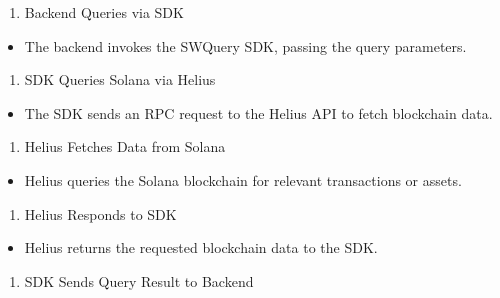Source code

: \documentclass[
]{article}
\providecommand{\tightlist}{%
  \setlength{\itemsep}{0pt}\setlength{\parskip}{0pt}}
\begin{document}
\begin{enumerate}
\def\labelenumi{\arabic{enumi}.}
\setcounter{enumi}{3}
\tightlist
\item
  Backend Queries via SDK
\end{enumerate}

\begin{itemize}
\tightlist
\item
  The backend invokes the SWQuery SDK, passing the query parameters.
\end{itemize}

\begin{enumerate}
\def\labelenumi{\arabic{enumi}.}
\setcounter{enumi}{4}
\tightlist
\item
  SDK Queries Solana via Helius
\end{enumerate}

\begin{itemize}
\tightlist
\item
  The SDK sends an RPC request to the Helius API to fetch blockchain
  data.
\end{itemize}

\begin{enumerate}
\def\labelenumi{\arabic{enumi}.}
\setcounter{enumi}{5}
\tightlist
\item
  Helius Fetches Data from Solana
\end{enumerate}

\begin{itemize}
\tightlist
\item
  Helius queries the Solana blockchain for relevant transactions or
  assets.
\end{itemize}

\begin{enumerate}
\def\labelenumi{\arabic{enumi}.}
\setcounter{enumi}{6}
\tightlist
\item
  Helius Responds to SDK
\end{enumerate}

\begin{itemize}
\tightlist
\item
  Helius returns the requested blockchain data to the SDK.
\end{itemize}

\begin{enumerate}
\def\labelenumi{\arabic{enumi}.}
\setcounter{enumi}{7}
\tightlist
\item
  SDK Sends Query Result to Backend
\end{enumerate}
\end{document}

+---+

### Instructions for the task:
Only the pictures stay behind; everything else in the data above is to be retyped exactly.

### Task solution:
Source code

: \documentclass[
]{article}
\providecommand{\tightlist}{%
  \setlength{\itemsep}{0pt}\setlength{\parskip}{0pt}}
\begin{document}
\begin{enumerate}
\def\labelenumi{\arabic{enumi}.}
\setcounter{enumi}{3}
\tightlist
\item
  Backend Queries via SDK
\end{enumerate}

\begin{itemize}
\tightlist
\item
  The backend invokes the SWQuery SDK, passing the query parameters.
\end{itemize}

\begin{enumerate}
\def\labelenumi{\arabic{enumi}.}
\setcounter{enumi}{4}
\tightlist
\item
  SDK Queries Solana via Helius
\end{enumerate}

\begin{itemize}
\tightlist
\item
  The SDK sends an RPC request to the Helius API to fetch blockchain
  data.
\end{itemize}

\begin{enumerate}
\def\labelenumi{\arabic{enumi}.}
\setcounter{enumi}{5}
\tightlist
\item
  Helius Fetches Data from Solana
\end{enumerate}

\begin{itemize}
\tightlist
\item
  Helius queries the Solana blockchain for relevant transactions or
  assets.
\end{itemize}

\begin{enumerate}
\def\labelenumi{\arabic{enumi}.}
\setcounter{enumi}{6}
\tightlist
\item
  Helius Responds to SDK
\end{enumerate}

\begin{itemize}
\tightlist
\item
  Helius returns the requested blockchain data to the SDK.
\end{itemize}

\begin{enumerate}
\def\labelenumi{\arabic{enumi}.}
\setcounter{enumi}{7}
\tightlist
\item
  SDK Sends Query Result to Backend
\end{enumerate}
\end{document}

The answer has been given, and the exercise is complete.